BEGIN

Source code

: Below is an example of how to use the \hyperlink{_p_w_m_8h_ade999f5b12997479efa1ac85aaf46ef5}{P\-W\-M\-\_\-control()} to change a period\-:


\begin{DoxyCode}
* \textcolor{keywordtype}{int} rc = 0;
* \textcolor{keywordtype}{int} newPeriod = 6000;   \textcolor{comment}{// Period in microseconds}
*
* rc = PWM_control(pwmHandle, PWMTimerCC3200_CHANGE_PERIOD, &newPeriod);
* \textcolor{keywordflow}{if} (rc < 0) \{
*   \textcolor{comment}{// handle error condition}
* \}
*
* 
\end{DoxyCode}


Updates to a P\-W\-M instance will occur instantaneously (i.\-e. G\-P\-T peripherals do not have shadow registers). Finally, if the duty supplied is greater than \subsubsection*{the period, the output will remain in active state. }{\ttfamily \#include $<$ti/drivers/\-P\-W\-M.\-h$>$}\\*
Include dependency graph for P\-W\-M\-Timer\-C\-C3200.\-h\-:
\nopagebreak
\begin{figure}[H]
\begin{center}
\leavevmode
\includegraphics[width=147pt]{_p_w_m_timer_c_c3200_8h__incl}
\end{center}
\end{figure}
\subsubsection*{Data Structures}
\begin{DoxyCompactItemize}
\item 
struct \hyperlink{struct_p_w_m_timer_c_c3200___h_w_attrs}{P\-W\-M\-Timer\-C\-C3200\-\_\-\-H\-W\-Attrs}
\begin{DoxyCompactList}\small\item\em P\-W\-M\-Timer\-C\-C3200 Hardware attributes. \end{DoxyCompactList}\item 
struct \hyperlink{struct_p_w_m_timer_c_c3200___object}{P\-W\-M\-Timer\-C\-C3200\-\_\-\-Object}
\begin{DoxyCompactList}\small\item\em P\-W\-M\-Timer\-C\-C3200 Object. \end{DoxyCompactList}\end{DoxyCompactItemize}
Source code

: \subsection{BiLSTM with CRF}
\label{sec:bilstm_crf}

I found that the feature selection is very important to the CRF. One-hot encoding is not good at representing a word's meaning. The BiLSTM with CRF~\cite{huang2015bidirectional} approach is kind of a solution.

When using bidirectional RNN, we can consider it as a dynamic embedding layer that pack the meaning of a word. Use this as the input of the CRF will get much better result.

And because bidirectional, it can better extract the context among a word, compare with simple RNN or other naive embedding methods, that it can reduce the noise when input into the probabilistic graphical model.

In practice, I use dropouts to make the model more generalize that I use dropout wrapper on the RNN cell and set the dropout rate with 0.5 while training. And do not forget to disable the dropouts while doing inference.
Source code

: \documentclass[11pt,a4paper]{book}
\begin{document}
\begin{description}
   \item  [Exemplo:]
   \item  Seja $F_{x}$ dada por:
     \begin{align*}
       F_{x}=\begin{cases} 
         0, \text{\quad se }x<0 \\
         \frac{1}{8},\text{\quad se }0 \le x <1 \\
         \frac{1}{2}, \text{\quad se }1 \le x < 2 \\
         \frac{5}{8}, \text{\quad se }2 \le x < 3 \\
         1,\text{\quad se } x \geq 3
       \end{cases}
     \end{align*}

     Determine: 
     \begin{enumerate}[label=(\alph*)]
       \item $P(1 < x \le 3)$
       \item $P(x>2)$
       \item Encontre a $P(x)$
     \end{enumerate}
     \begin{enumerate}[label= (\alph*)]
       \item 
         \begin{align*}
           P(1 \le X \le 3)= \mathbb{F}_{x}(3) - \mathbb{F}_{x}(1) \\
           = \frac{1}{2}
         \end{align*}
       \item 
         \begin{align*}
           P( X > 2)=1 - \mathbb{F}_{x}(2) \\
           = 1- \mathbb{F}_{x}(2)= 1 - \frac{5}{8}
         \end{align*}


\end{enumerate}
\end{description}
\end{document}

END

* What you have to do
The records above should be given again in full, exactly as written.

* Answer section
Source code

: Below is an example of how to use the \hyperlink{_p_w_m_8h_ade999f5b12997479efa1ac85aaf46ef5}{P\-W\-M\-\_\-control()} to change a period\-:


\begin{DoxyCode}
* \textcolor{keywordtype}{int} rc = 0;
* \textcolor{keywordtype}{int} newPeriod = 6000;   \textcolor{comment}{// Period in microseconds}
*
* rc = PWM_control(pwmHandle, PWMTimerCC3200_CHANGE_PERIOD, &newPeriod);
* \textcolor{keywordflow}{if} (rc < 0) \{
*   \textcolor{comment}{// handle error condition}
* \}
*
* 
\end{DoxyCode}


Updates to a P\-W\-M instance will occur instantaneously (i.\-e. G\-P\-T peripherals do not have shadow registers). Finally, if the duty supplied is greater than \subsubsection*{the period, the output will remain in active state. }{\ttfamily \#include $<$ti/drivers/\-P\-W\-M.\-h$>$}\\*
Include dependency graph for P\-W\-M\-Timer\-C\-C3200.\-h\-:
\nopagebreak
\begin{figure}[H]
\begin{center}
\leavevmode
\includegraphics[width=147pt]{_p_w_m_timer_c_c3200_8h__incl}
\end{center}
\end{figure}
\subsubsection*{Data Structures}
\begin{DoxyCompactItemize}
\item 
struct \hyperlink{struct_p_w_m_timer_c_c3200___h_w_attrs}{P\-W\-M\-Timer\-C\-C3200\-\_\-\-H\-W\-Attrs}
\begin{DoxyCompactList}\small\item\em P\-W\-M\-Timer\-C\-C3200 Hardware attributes. \end{DoxyCompactList}\item 
struct \hyperlink{struct_p_w_m_timer_c_c3200___object}{P\-W\-M\-Timer\-C\-C3200\-\_\-\-Object}
\begin{DoxyCompactList}\small\item\em P\-W\-M\-Timer\-C\-C3200 Object. \end{DoxyCompactList}\end{DoxyCompactItemize}
Source code

: \subsection{BiLSTM with CRF}
\label{sec:bilstm_crf}

I found that the feature selection is very important to the CRF. One-hot encoding is not good at representing a word's meaning. The BiLSTM with CRF~\cite{huang2015bidirectional} approach is kind of a solution.

When using bidirectional RNN, we can consider it as a dynamic embedding layer that pack the meaning of a word. Use this as the input of the CRF will get much better result.

And because bidirectional, it can better extract the context among a word, compare with simple RNN or other naive embedding methods, that it can reduce the noise when input into the probabilistic graphical model.

In practice, I use dropouts to make the model more generalize that I use dropout wrapper on the RNN cell and set the dropout rate with 0.5 while training. And do not forget to disable the dropouts while doing inference.
Source code

: \documentclass[11pt,a4paper]{book}
\begin{document}
\begin{description}
   \item  [Exemplo:]
   \item  Seja $F_{x}$ dada por:
     \begin{align*}
       F_{x}=\begin{cases} 
         0, \text{\quad se }x<0 \\
         \frac{1}{8},\text{\quad se }0 \le x <1 \\
         \frac{1}{2}, \text{\quad se }1 \le x < 2 \\
         \frac{5}{8}, \text{\quad se }2 \le x < 3 \\
         1,\text{\quad se } x \geq 3
       \end{cases}
     \end{align*}

     Determine: 
     \begin{enumerate}[label=(\alph*)]
       \item $P(1 < x \le 3)$
       \item $P(x>2)$
       \item Encontre a $P(x)$
     \end{enumerate}
     \begin{enumerate}[label= (\alph*)]
       \item 
         \begin{align*}
           P(1 \le X \le 3)= \mathbb{F}_{x}(3) - \mathbb{F}_{x}(1) \\
           = \frac{1}{2}
         \end{align*}
       \item 
         \begin{align*}
           P( X > 2)=1 - \mathbb{F}_{x}(2) \\
           = 1- \mathbb{F}_{x}(2)= 1 - \frac{5}{8}
         \end{align*}


\end{enumerate}
\end{description}
\end{document}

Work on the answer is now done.